# Problem description
The data below holds the lines to copy: everything from the line containing "2. Using platform tools" to the line containing "4. Flash Custom", both ends included, set down exactly.

# Recorded information

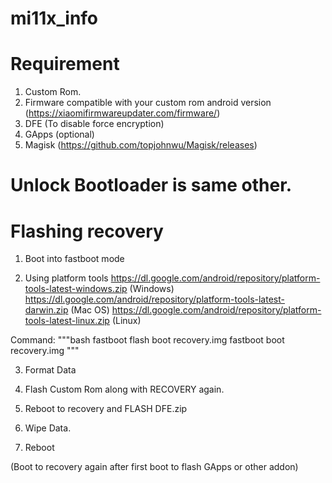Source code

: # mi11x_info

# Requirement
1. Custom Rom.
2. Firmware compatible with your custom rom android version (https://xiaomifirmwareupdater.com/firmware/)
3. DFE (To disable force encryption)
4. GApps (optional)
5. Magisk (https://github.com/topjohnwu/Magisk/releases)
  

# Unlock Bootloader is same other.
# Flashing recovery

1. Boot into fastboot mode

2. Using platform tools 
https://dl.google.com/android/repository/platform-tools-latest-windows.zip (Windows)
https://dl.google.com/android/repository/platform-tools-latest-darwin.zip (Mac OS)
https://dl.google.com/android/repository/platform-tools-latest-linux.zip (Linux)

Command: 
"""bash
fastboot flash boot recovery.img
fastboot boot recovery.img
"""

3. Format Data

4. Flash Custom Rom along with RECOVERY again.

5. Reboot to recovery and FLASH DFE.zip

6. Wipe Data.

7. Reboot

(Boot to recovery again after first boot to flash GApps or other addon)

# Completed exercise
2. Using platform tools 
https://dl.google.com/android/repository/platform-tools-latest-windows.zip (Windows)
https://dl.google.com/android/repository/platform-tools-latest-darwin.zip (Mac OS)
https://dl.google.com/android/repository/platform-tools-latest-linux.zip (Linux)

Command: 
"""bash
fastboot flash boot recovery.img
fastboot boot recovery.img
"""

3. Format Data

4. Flash Custom Rom along with RECOVERY again.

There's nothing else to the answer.